**YOUR OBJECTIVE:** Return every record below exactly as written, omitting any pictures.

*-*-*

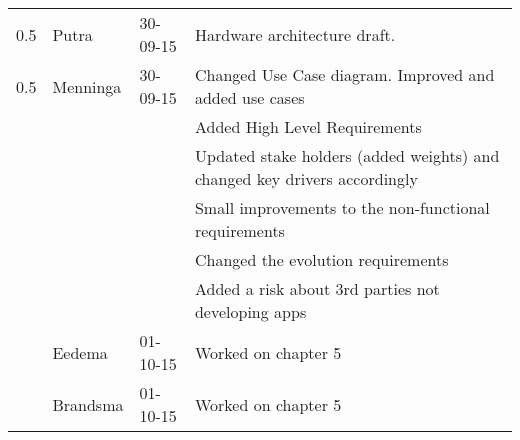 \begin{longtable}{L{} L{} L{} L{}}
	0.5              & Putra                 & 30-09-15      & Hardware architecture draft.                                                                                                                                                                                               \\
	0.5              & Menninga              & 30-09-15      & Changed Use Case diagram. Improved and added use cases                                                                                                                                                                     \\
	                 &                       &               & Added High Level Requirements                                                                                                                                                                                              \\
	                 &                       &               & Updated stake holders (added weights) and changed key drivers accordingly                                                                                                                                                  \\
	                 &                       &               & Small improvements to the non-functional requirements                                                                                                                                                                      \\
	                 &                       &               & Changed the evolution requirements                                                                                                                                                                                         \\
	                 &                       &               & Added a risk about 3rd parties not developing apps                                                                                                                                                                         \\
	                 & Eedema                & 01-10-15      & Worked on chapter 5                                                                                                                                                                                                        \\
	                 & Brandsma              & 01-10-15      & Worked on chapter 5                                                                                                                                                                                                        \\

\end{longtable}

*-*-*

**SOLUTION TO THIS EXERCISE:**
 \begin{longtable}{L{} L{} L{} L{}}
	0.5              & Putra                 & 30-09-15      & Hardware architecture draft.                                                                                                                                                                                               \\
	0.5              & Menninga              & 30-09-15      & Changed Use Case diagram. Improved and added use cases                                                                                                                                                                     \\
	                 &                       &               & Added High Level Requirements                                                                                                                                                                                              \\
	                 &                       &               & Updated stake holders (added weights) and changed key drivers accordingly                                                                                                                                                  \\
	                 &                       &               & Small improvements to the non-functional requirements                                                                                                                                                                      \\
	                 &                       &               & Changed the evolution requirements                                                                                                                                                                                         \\
	                 &                       &               & Added a risk about 3rd parties not developing apps                                                                                                                                                                         \\
	                 & Eedema                & 01-10-15      & Worked on chapter 5                                                                                                                                                                                                        \\
	                 & Brandsma              & 01-10-15      & Worked on chapter 5                                                                                                                                                                                                        \\

\end{longtable}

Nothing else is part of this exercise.